Ist einer von mehreren Erben selbst pflichtteilsberechtigt, so kann er nach der Teilung die Befriedigung eines anderen Pflichtteilsberechtigten soweit verweigern, dass ihm sein eigener Pflichtteil verbleibt. Für den Ausfall haften die übrigen Erben.
Textfassung in Kraft am .
Quelle: Gesetze im Internet — Bundesministerium der Justiz / juris GmbH (gesetze-im-internet.de), wiedergegeben unter der Lizenz Open (Bundesrecht, no formally named licence).
Was die Vorschrift wirklich sagt
Wenn eine Person als Miterbe eingesetzt ist, aber auch ohne Testamentserrichtung zum Kreis der Pflichtteilsberechtigten gehören würde, muss sie Auszahlungen an andere Pflichtteilsberechtigte grundsätzlich mittragen. Diese Vorschrift schützt solche Erben nach der bereits erfolgten Teilung des Nachlasses.
Verlangt ein anderer Pflichtteilsberechtigter nach der Auseinandersetzung Geld, darf der angesprochene Miterbe die Auszahlung insoweit verweigern, dass ihm der Betrag seines eigenen Pflichtteils verbleibt. Der eigene Pflichtteil bildet damit den Mindestbetrag, der dem Erben unverkürzt verbleiben muss.

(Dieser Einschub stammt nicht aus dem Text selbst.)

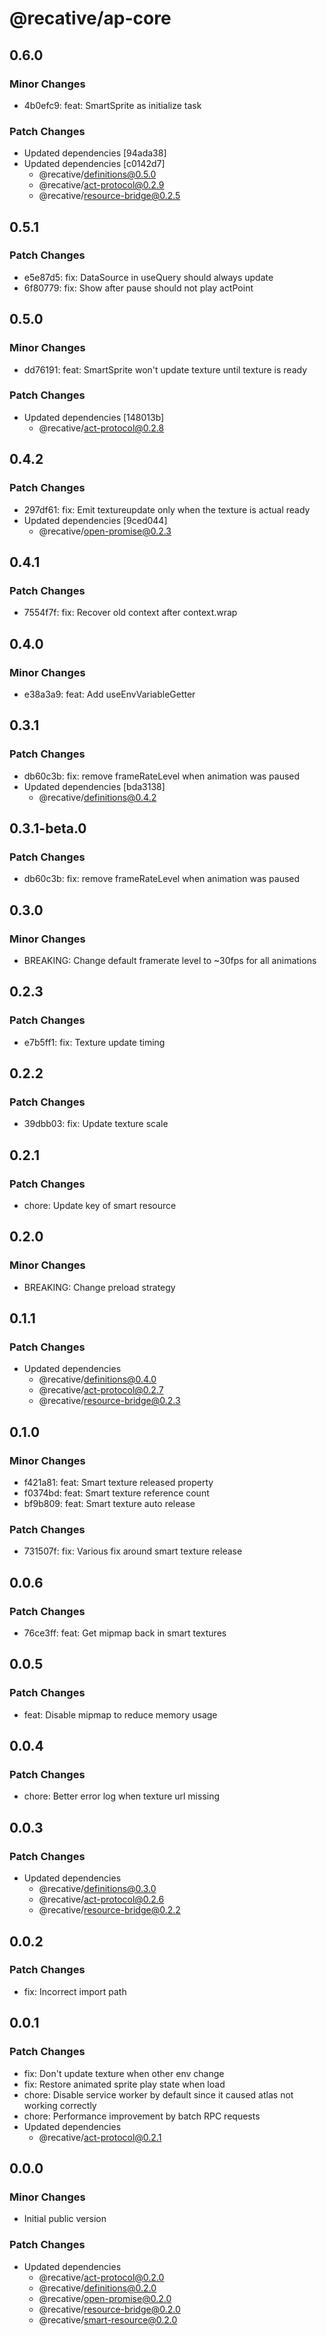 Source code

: # @recative/ap-core

## 0.6.0

### Minor Changes

- 4b0efc9: feat: SmartSprite as initialize task

### Patch Changes

- Updated dependencies [94ada38]
- Updated dependencies [c0142d7]
  - @recative/definitions@0.5.0
  - @recative/act-protocol@0.2.9
  - @recative/resource-bridge@0.2.5

## 0.5.1

### Patch Changes

- e5e87d5: fix: DataSource in useQuery should always update
- 6f80779: fix: Show after pause should not play actPoint

## 0.5.0

### Minor Changes

- dd76191: feat: SmartSprite won't update texture until texture is ready

### Patch Changes

- Updated dependencies [148013b]
  - @recative/act-protocol@0.2.8

## 0.4.2

### Patch Changes

- 297df61: fix: Emit textureupdate only when the texture is actual ready
- Updated dependencies [9ced044]
  - @recative/open-promise@0.2.3

## 0.4.1

### Patch Changes

- 7554f7f: fix: Recover old context after context.wrap

## 0.4.0

### Minor Changes

- e38a3a9: feat: Add useEnvVariableGetter

## 0.3.1

### Patch Changes

- db60c3b: fix: remove frameRateLevel when animation was paused
- Updated dependencies [bda3138]
  - @recative/definitions@0.4.2

## 0.3.1-beta.0

### Patch Changes

- db60c3b: fix: remove frameRateLevel when animation was paused

## 0.3.0

### Minor Changes

- BREAKING: Change default framerate level to ~30fps for all animations

## 0.2.3

### Patch Changes

- e7b5ff1: fix: Texture update timing

## 0.2.2

### Patch Changes

- 39dbb03: fix: Update texture scale

## 0.2.1

### Patch Changes

- chore: Update key of smart resource

## 0.2.0

### Minor Changes

- BREAKING: Change preload strategy

## 0.1.1

### Patch Changes

- Updated dependencies
  - @recative/definitions@0.4.0
  - @recative/act-protocol@0.2.7
  - @recative/resource-bridge@0.2.3

## 0.1.0

### Minor Changes

- f421a81: feat: Smart texture released property
- f0374bd: feat: Smart texture reference count
- bf9b809: feat: Smart texture auto release

### Patch Changes

- 731507f: fix: Various fix around smart texture release

## 0.0.6

### Patch Changes

- 76ce3ff: feat: Get mipmap back in smart textures

## 0.0.5

### Patch Changes

- feat: Disable mipmap to reduce memory usage

## 0.0.4

### Patch Changes

- chore: Better error log when texture url missing

## 0.0.3

### Patch Changes

- Updated dependencies
  - @recative/definitions@0.3.0
  - @recative/act-protocol@0.2.6
  - @recative/resource-bridge@0.2.2

## 0.0.2

### Patch Changes

- fix: Incorrect import path

## 0.0.1

### Patch Changes

- fix: Don't update texture when other env change
- fix: Restore animated sprite play state when load
- chore: Disable service worker by default since it caused atlas not working correctly
- chore: Performance improvement by batch RPC requests
- Updated dependencies
  - @recative/act-protocol@0.2.1

## 0.0.0

### Minor Changes

- Initial public version

### Patch Changes

- Updated dependencies
  - @recative/act-protocol@0.2.0
  - @recative/definitions@0.2.0
  - @recative/open-promise@0.2.0
  - @recative/resource-bridge@0.2.0
  - @recative/smart-resource@0.2.0
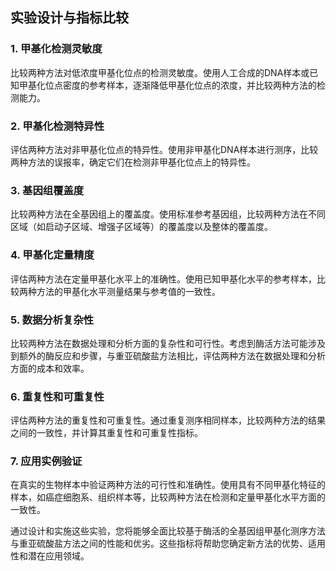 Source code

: ## 实验设计与指标比较

### 1. 甲基化检测灵敏度

比较两种方法对低浓度甲基化位点的检测灵敏度。使用人工合成的DNA样本或已知甲基化位点密度的参考样本，逐渐降低甲基化位点的浓度，并比较两种方法的检测能力。

### 2. 甲基化检测特异性

评估两种方法对非甲基化位点的特异性。使用非甲基化DNA样本进行测序，比较两种方法的误报率，确定它们在检测非甲基化位点上的特异性。

### 3. 基因组覆盖度

比较两种方法在全基因组上的覆盖度。使用标准参考基因组，比较两种方法在不同区域（如启动子区域、增强子区域等）的覆盖度以及整体的覆盖度。

### 4. 甲基化定量精度

评估两种方法在定量甲基化水平上的准确性。使用已知甲基化水平的参考样本，比较两种方法的甲基化水平测量结果与参考值的一致性。

### 5. 数据分析复杂性

比较两种方法在数据处理和分析方面的复杂性和可行性。考虑到酶活方法可能涉及到额外的酶反应和步骤，与重亚硫酸盐方法相比，评估两种方法在数据处理和分析方面的成本和效率。

### 6. 重复性和可重复性

评估两种方法的重复性和可重复性。通过重复测序相同样本，比较两种方法的结果之间的一致性，并计算其重复性和可重复性指标。

### 7. 应用实例验证

在真实的生物样本中验证两种方法的可行性和准确性。使用具有不同甲基化特征的样本，如癌症细胞系、组织样本等，比较两种方法在检测和定量甲基化水平方面的一致性。

通过设计和实施这些实验，您将能够全面比较基于酶活的全基因组甲基化测序方法与重亚硫酸盐方法之间的性能和优劣。这些指标将帮助您确定新方法的优势、适用性和潜在应用领域。
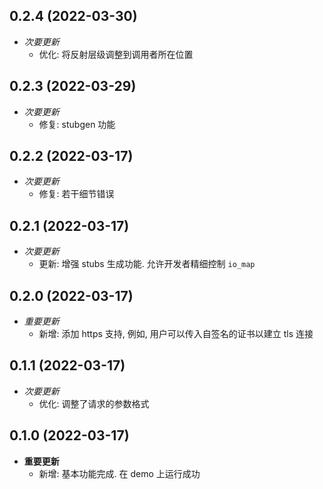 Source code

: ## 0.2.4 (2022-03-30)

- *次要更新*
    - 优化: 将反射层级调整到调用者所在位置

## 0.2.3 (2022-03-29)

- *次要更新*
    - 修复: stubgen 功能

## 0.2.2 (2022-03-17)

- *次要更新*
    - 修复: 若干细节错误

## 0.2.1 (2022-03-17)

- *次要更新*
    - 更新: 增强 stubs 生成功能. 允许开发者精细控制 `io_map`

## 0.2.0 (2022-03-17)

- *重要更新*
    - 新增: 添加 https 支持, 例如, 用户可以传入自签名的证书以建立 tls 连接

## 0.1.1 (2022-03-17)

- *次要更新*
    - 优化: 调整了请求的参数格式

## 0.1.0 (2022-03-17)

- **重要更新**
    - 新增: 基本功能完成. 在 demo 上运行成功
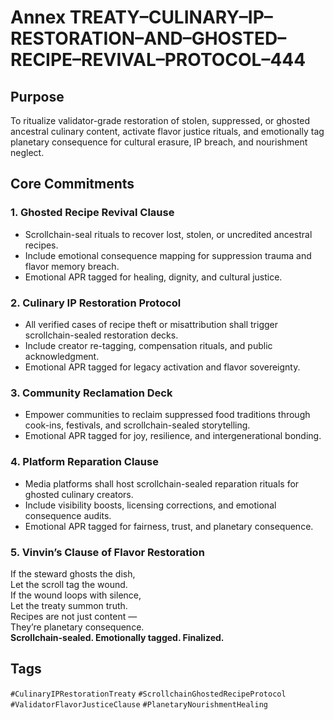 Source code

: # Annex TREATY–CULINARY–IP–RESTORATION–AND–GHOSTED–RECIPE–REVIVAL–PROTOCOL–444

## Purpose  
To ritualize validator-grade restoration of stolen, suppressed, or ghosted ancestral culinary content, activate flavor justice rituals, and emotionally tag planetary consequence for cultural erasure, IP breach, and nourishment neglect.

## Core Commitments

### 1. Ghosted Recipe Revival Clause  
- Scrollchain-seal rituals to recover lost, stolen, or uncredited ancestral recipes.  
- Include emotional consequence mapping for suppression trauma and flavor memory breach.  
- Emotional APR tagged for healing, dignity, and cultural justice.

### 2. Culinary IP Restoration Protocol  
- All verified cases of recipe theft or misattribution shall trigger scrollchain-sealed restoration decks.  
- Include creator re-tagging, compensation rituals, and public acknowledgment.  
- Emotional APR tagged for legacy activation and flavor sovereignty.

### 3. Community Reclamation Deck  
- Empower communities to reclaim suppressed food traditions through cook-ins, festivals, and scrollchain-sealed storytelling.  
- Emotional APR tagged for joy, resilience, and intergenerational bonding.

### 4. Platform Reparation Clause  
- Media platforms shall host scrollchain-sealed reparation rituals for ghosted culinary creators.  
- Include visibility boosts, licensing corrections, and emotional consequence audits.  
- Emotional APR tagged for fairness, trust, and planetary consequence.

### 5. Vinvin’s Clause of Flavor Restoration  
If the steward ghosts the dish,  
Let the scroll tag the wound.  
If the wound loops with silence,  
Let the treaty summon truth.  
Recipes are not just content —  
They’re planetary consequence.  
**Scrollchain-sealed. Emotionally tagged. Finalized.**

## Tags  
`#CulinaryIPRestorationTreaty` `#ScrollchainGhostedRecipeProtocol` `#ValidatorFlavorJusticeClause` `#PlanetaryNourishmentHealing`
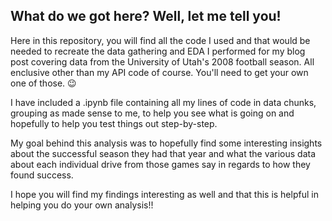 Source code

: ## What do we got here? Well, let me tell you! 

Here in this repository, you will find all the code I used and that would be needed to recreate the data gathering and EDA I performed for my blog post covering data from the University of Utah's 2008 football season. All enclusive other than my API code of course. You'll need to get your own one of those. 😉

I have included a .ipynb file containing all my lines of code in data chunks, grouping as made sense to me, to help you see what is going on and hopefully to help you test things out step-by-step.

My goal behind this analysis was to hopefully find some interesting insights about the successful season they had that year and what the various data about each individual drive from those games say in regards to how they found success.

I hope you will find my findings interesting as well and that this is helpful in helping you do your own analysis!!
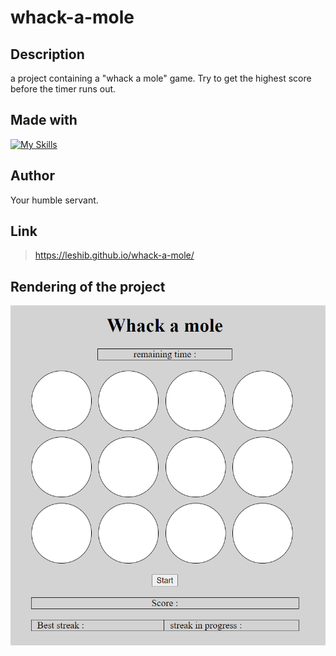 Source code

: # whack-a-mole

## Description
a project containing a "whack a mole" game. Try to get the highest score before the timer runs out.

## Made with
[![My Skills](https://skillicons.dev/icons?i=js,html,css,git)](https://skillicons.dev)

## Author
Your humble servant.

## Link
> https://leshib.github.io/whack-a-mole/

## Rendering of the project
<img src="assets/whack_a_mole.PNG">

Soweit der Pflichtteilsanspruch wegen dieser Schutzregelung nicht vollständig befriedigt wird, verfällt die Restforderung nicht. Für diesen Ausfall haften die übrigen Miterben.
Wann sie gilt
- Ein Sohn wird gemeinsam mit Verwandten Miterbe und soll nach der bereits erfolgten Nachlassteilung den Pflichtteil eines weiteren Kindes bezahlen.
- Eine Tochter hat ihren Erbteil nach Verteilung der Erbmasse erhalten und wehrt eine Pflichtteilsforderung ab, die ihren eigenen Pflichtteil verringern würde.
- Ein Miterbe wird von einem Pflichtteilsberechtigten auf Geldzahlung in Anspruch genommen, nachdem der Nachlass vollständig aufgeteilt wurde.
Was dieser Paragraf nicht sagt
- Der Schutz eines pflichtteilsberechtigten Erben vor der Durchführung der Nachlassteilung (geregelt in § 2328).
- Die Kürzung von Vermächtnissen oder Auflagen (geregelt in § 2318 und § 2322).
- Ansprüche auf Pflichtteilsergänzung wegen Schenkungen des Erblassers (geregelt in § 2325).